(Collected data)
******
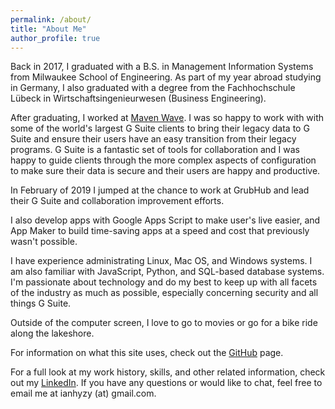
 ```yaml
---
permalink: /about/
title: "About Me"
author_profile: true
---
```


Back in 2017, I graduated with a B.S. in Management Information Systems from Milwaukee School of Engineering. As part of my year abroad studying in Germany, I also graduated with a degree from the Fachhochschule Lübeck in Wirtschaftsingenieurwesen (Business Engineering).

After graduating, I worked at [Maven Wave](https://www.mavenwave.com/). I was so happy to work with with some of the world's largest G Suite clients to bring their legacy data to G Suite and ensure their users have an easy transition from their legacy programs. G Suite is a fantastic set of tools for collaboration and I was happy to guide clients through the more complex aspects of configuration to make sure their data is secure and their users are happy and productive.

In February of 2019 I jumped at the chance to work at GrubHub and lead their G Suite and collaboration improvement efforts.

I also develop apps with Google Apps Script to make user's live easier, and App Maker to build time-saving apps at a speed and cost that previously wasn't possible.

I have experience administrating Linux, Mac OS, and Windows systems. I am also familiar with JavaScript, Python, and SQL-based database systems. I'm passionate about technology and do my best to keep up with all facets of the industry as much as possible, especially concerning security and all things G Suite.

Outside of the computer screen, I love to go to movies or go for a bike ride along the lakeshore.

For information on what this site uses, check out the [GitHub](https://github.com/ianhyzy/ianhyzy.me) page.

For a full look at my work history, skills, and other related information, check out my [LinkedIn](https://www.linkedin.com/in/ian-hyzy-81a9057b). If you have any questions or would like to chat, feel free to email me at ianhyzy (at) gmail.com.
******
The problem:
The copy you return must match the records above exactly, minus any images.

Your solution:
 ```yaml
---
permalink: /about/
title: "About Me"
author_profile: true
---
```


Back in 2017, I graduated with a B.S. in Management Information Systems from Milwaukee School of Engineering. As part of my year abroad studying in Germany, I also graduated with a degree from the Fachhochschule Lübeck in Wirtschaftsingenieurwesen (Business Engineering).

After graduating, I worked at [Maven Wave](https://www.mavenwave.com/). I was so happy to work with with some of the world's largest G Suite clients to bring their legacy data to G Suite and ensure their users have an easy transition from their legacy programs. G Suite is a fantastic set of tools for collaboration and I was happy to guide clients through the more complex aspects of configuration to make sure their data is secure and their users are happy and productive.

In February of 2019 I jumped at the chance to work at GrubHub and lead their G Suite and collaboration improvement efforts.

I also develop apps with Google Apps Script to make user's live easier, and App Maker to build time-saving apps at a speed and cost that previously wasn't possible.

I have experience administrating Linux, Mac OS, and Windows systems. I am also familiar with JavaScript, Python, and SQL-based database systems. I'm passionate about technology and do my best to keep up with all facets of the industry as much as possible, especially concerning security and all things G Suite.

Outside of the computer screen, I love to go to movies or go for a bike ride along the lakeshore.

For information on what this site uses, check out the [GitHub](https://github.com/ianhyzy/ianhyzy.me) page.

For a full look at my work history, skills, and other related information, check out my [LinkedIn](https://www.linkedin.com/in/ian-hyzy-81a9057b). If you have any questions or would like to chat, feel free to email me at ianhyzy (at) gmail.com.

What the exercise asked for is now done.